---------- EXCERPTED DATA ----------

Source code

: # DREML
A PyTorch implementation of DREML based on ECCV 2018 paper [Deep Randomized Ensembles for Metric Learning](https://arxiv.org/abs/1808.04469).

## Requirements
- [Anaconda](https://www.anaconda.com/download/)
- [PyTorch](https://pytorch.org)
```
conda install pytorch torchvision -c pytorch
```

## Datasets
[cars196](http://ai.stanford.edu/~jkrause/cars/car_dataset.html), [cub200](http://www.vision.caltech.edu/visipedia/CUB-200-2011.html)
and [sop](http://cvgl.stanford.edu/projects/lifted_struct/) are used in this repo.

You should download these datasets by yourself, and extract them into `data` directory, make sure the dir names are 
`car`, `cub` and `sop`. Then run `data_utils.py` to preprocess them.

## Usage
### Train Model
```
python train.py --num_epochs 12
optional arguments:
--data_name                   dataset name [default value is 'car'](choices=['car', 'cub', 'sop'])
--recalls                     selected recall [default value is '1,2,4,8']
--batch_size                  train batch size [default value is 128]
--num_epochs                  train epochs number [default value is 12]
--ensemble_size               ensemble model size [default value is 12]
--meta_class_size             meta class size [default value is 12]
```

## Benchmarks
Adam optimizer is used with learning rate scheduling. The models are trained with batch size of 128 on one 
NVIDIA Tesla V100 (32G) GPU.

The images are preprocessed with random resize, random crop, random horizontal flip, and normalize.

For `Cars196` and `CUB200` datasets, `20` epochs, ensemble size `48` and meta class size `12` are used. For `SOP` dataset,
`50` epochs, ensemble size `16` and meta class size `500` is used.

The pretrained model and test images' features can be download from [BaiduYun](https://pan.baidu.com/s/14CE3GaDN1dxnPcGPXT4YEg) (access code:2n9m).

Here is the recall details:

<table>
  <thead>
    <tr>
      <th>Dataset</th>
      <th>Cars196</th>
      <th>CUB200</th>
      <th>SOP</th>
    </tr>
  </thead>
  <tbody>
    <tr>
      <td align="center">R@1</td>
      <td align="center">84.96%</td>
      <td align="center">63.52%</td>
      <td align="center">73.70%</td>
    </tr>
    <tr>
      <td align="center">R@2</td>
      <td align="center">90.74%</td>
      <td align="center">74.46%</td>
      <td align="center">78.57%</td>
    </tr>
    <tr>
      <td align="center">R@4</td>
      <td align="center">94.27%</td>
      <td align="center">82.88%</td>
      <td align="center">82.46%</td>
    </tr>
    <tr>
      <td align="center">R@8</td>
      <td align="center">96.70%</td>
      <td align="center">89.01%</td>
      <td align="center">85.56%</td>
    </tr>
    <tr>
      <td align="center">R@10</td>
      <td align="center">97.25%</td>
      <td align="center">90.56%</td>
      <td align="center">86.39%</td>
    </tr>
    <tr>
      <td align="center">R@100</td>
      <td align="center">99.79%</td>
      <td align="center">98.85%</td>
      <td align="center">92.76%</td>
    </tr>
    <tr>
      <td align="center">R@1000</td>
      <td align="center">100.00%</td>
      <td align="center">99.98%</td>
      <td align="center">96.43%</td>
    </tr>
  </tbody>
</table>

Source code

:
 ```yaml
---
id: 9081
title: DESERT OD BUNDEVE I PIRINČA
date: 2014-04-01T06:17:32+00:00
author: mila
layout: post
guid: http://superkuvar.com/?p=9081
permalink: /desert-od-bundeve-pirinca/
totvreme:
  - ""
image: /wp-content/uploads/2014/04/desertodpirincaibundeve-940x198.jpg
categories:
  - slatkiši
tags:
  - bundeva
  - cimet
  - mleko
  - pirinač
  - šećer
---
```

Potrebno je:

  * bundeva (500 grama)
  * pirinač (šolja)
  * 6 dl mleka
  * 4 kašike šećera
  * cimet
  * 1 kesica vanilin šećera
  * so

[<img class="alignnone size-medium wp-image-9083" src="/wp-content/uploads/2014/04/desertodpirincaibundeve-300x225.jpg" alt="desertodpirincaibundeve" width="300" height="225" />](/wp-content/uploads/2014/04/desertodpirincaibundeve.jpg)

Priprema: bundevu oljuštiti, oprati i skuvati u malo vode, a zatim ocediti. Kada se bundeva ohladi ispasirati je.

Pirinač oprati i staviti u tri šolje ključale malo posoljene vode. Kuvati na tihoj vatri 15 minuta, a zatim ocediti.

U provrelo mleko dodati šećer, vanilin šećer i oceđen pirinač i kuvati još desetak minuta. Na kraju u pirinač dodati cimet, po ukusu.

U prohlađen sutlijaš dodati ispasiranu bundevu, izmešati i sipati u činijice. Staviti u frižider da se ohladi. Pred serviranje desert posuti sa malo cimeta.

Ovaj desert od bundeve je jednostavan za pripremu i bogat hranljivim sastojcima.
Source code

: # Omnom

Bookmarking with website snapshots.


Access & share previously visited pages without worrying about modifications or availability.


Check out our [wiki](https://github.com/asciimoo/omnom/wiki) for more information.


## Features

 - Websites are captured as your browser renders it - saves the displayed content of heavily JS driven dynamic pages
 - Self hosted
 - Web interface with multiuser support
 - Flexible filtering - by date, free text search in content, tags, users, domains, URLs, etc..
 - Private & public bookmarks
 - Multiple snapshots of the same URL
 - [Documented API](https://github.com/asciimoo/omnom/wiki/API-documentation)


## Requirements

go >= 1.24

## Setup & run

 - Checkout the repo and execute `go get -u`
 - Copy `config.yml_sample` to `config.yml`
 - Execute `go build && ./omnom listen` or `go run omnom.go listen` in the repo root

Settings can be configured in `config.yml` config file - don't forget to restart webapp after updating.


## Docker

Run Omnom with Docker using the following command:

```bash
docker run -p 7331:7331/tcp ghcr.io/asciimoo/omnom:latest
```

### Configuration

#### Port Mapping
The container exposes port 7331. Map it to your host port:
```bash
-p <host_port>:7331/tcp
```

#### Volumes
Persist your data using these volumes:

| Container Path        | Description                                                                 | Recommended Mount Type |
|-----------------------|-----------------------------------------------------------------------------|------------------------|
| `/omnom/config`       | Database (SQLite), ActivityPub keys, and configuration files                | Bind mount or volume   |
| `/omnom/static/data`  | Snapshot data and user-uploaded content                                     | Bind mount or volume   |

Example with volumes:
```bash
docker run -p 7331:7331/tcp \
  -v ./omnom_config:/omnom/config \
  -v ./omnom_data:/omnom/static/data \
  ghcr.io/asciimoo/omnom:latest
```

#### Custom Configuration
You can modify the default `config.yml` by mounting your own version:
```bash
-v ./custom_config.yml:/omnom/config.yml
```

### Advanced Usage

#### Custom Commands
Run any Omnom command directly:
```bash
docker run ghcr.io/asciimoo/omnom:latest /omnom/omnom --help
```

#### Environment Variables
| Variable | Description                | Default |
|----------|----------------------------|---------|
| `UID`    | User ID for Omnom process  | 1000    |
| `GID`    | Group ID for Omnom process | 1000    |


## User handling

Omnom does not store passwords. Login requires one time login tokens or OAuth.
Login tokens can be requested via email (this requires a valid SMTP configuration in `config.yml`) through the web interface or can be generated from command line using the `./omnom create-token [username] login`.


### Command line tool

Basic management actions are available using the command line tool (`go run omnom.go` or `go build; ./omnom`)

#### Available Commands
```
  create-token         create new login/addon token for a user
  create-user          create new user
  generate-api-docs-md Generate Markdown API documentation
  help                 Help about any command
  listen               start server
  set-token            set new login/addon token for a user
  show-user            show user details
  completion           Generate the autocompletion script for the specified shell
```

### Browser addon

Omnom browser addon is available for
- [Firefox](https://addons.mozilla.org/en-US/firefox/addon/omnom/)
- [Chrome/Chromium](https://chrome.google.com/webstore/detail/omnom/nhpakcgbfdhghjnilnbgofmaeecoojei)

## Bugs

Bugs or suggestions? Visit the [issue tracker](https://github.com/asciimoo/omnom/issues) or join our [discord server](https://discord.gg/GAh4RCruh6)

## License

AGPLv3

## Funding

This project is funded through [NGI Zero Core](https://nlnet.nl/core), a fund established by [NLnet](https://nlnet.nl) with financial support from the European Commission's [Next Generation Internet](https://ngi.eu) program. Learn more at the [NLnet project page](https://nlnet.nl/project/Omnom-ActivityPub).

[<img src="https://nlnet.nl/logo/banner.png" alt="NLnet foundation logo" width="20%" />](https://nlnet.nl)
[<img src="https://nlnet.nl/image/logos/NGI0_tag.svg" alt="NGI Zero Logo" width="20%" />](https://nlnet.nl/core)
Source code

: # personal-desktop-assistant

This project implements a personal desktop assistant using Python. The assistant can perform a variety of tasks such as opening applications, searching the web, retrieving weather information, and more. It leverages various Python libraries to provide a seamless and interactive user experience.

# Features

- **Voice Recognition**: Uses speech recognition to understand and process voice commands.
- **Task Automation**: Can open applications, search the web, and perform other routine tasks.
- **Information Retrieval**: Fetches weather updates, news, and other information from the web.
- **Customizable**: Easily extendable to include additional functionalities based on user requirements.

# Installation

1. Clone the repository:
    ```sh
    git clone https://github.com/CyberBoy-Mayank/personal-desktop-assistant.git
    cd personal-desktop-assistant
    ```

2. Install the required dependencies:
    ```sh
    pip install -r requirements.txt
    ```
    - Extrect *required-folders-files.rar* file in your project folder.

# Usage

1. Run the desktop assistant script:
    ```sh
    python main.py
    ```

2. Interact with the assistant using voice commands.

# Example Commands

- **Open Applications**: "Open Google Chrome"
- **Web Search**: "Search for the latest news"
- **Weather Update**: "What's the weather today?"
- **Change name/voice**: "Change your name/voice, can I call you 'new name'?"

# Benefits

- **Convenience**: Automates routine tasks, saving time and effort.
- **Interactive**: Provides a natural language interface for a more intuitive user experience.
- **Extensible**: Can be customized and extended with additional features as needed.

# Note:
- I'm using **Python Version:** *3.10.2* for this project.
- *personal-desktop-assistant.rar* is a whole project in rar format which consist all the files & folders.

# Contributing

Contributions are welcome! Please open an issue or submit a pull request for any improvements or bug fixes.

----------

From the entries, count the lines that hold the string "other". Nothing but the number is needed.

2